Goal of the exercise => For the records below, print the lines from the line with "3. Опции запуска" through the line with "- LANG и LC_" exactly as written; include both end lines and exclude the rest.

Saved data entries =>
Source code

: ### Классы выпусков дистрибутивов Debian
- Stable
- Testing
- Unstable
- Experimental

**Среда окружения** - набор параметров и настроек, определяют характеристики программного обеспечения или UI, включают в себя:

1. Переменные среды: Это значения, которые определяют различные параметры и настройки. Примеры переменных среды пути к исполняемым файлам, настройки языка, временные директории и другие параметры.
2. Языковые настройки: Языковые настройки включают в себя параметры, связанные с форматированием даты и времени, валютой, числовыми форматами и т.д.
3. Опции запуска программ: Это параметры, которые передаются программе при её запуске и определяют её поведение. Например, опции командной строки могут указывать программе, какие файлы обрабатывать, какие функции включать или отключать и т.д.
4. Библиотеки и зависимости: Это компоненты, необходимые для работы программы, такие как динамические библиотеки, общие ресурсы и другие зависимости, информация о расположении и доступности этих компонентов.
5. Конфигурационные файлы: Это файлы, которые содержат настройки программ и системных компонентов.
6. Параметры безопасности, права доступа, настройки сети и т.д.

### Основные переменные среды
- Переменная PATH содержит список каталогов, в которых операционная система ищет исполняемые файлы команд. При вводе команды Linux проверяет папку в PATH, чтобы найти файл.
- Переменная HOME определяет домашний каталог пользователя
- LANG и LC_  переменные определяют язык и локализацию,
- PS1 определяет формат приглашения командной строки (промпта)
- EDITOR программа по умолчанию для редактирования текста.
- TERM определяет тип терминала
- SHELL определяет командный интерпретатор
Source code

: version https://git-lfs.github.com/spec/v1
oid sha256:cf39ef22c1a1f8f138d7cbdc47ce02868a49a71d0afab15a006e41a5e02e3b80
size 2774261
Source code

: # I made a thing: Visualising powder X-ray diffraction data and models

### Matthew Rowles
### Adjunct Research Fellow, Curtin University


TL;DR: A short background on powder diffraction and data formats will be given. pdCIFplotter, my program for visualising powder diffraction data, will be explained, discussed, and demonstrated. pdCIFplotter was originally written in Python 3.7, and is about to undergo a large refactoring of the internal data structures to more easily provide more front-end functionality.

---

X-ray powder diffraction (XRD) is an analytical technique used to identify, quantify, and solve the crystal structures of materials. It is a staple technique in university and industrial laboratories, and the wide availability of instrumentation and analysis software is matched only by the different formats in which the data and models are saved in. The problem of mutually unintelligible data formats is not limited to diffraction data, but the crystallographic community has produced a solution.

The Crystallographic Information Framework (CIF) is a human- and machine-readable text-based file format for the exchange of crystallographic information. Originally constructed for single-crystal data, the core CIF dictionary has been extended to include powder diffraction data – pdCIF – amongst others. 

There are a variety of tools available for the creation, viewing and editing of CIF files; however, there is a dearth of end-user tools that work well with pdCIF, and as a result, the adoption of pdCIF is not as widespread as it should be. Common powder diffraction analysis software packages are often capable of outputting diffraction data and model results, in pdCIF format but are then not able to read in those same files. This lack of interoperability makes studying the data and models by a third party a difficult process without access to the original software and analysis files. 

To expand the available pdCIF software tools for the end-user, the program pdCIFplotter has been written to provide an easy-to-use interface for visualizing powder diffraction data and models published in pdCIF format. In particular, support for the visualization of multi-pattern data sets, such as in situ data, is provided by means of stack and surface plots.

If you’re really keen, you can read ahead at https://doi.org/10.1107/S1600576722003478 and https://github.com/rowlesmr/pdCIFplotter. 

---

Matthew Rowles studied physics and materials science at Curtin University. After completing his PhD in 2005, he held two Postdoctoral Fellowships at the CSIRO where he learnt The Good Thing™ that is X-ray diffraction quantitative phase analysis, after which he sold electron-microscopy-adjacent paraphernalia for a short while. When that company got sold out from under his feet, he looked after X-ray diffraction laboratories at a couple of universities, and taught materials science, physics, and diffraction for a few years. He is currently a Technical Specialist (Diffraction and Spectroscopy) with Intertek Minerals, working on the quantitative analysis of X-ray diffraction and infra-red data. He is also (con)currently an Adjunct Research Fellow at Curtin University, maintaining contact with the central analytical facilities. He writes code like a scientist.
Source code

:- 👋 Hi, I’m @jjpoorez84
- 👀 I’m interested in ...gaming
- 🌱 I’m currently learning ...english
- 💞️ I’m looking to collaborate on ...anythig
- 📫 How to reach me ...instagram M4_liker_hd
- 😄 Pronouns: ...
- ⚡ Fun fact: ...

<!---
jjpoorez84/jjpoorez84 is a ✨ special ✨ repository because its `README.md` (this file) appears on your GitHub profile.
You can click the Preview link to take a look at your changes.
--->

Solved exercise =>
3. Опции запуска программ: Это параметры, которые передаются программе при её запуске и определяют её поведение. Например, опции командной строки могут указывать программе, какие файлы обрабатывать, какие функции включать или отключать и т.д.
4. Библиотеки и зависимости: Это компоненты, необходимые для работы программы, такие как динамические библиотеки, общие ресурсы и другие зависимости, информация о расположении и доступности этих компонентов.
5. Конфигурационные файлы: Это файлы, которые содержат настройки программ и системных компонентов.
6. Параметры безопасности, права доступа, настройки сети и т.д.

### Основные переменные среды
- Переменная PATH содержит список каталогов, в которых операционная система ищет исполняемые файлы команд. При вводе команды Linux проверяет папку в PATH, чтобы найти файл.
- Переменная HOME определяет домашний каталог пользователя
- LANG и LC_  переменные определяют язык и локализацию,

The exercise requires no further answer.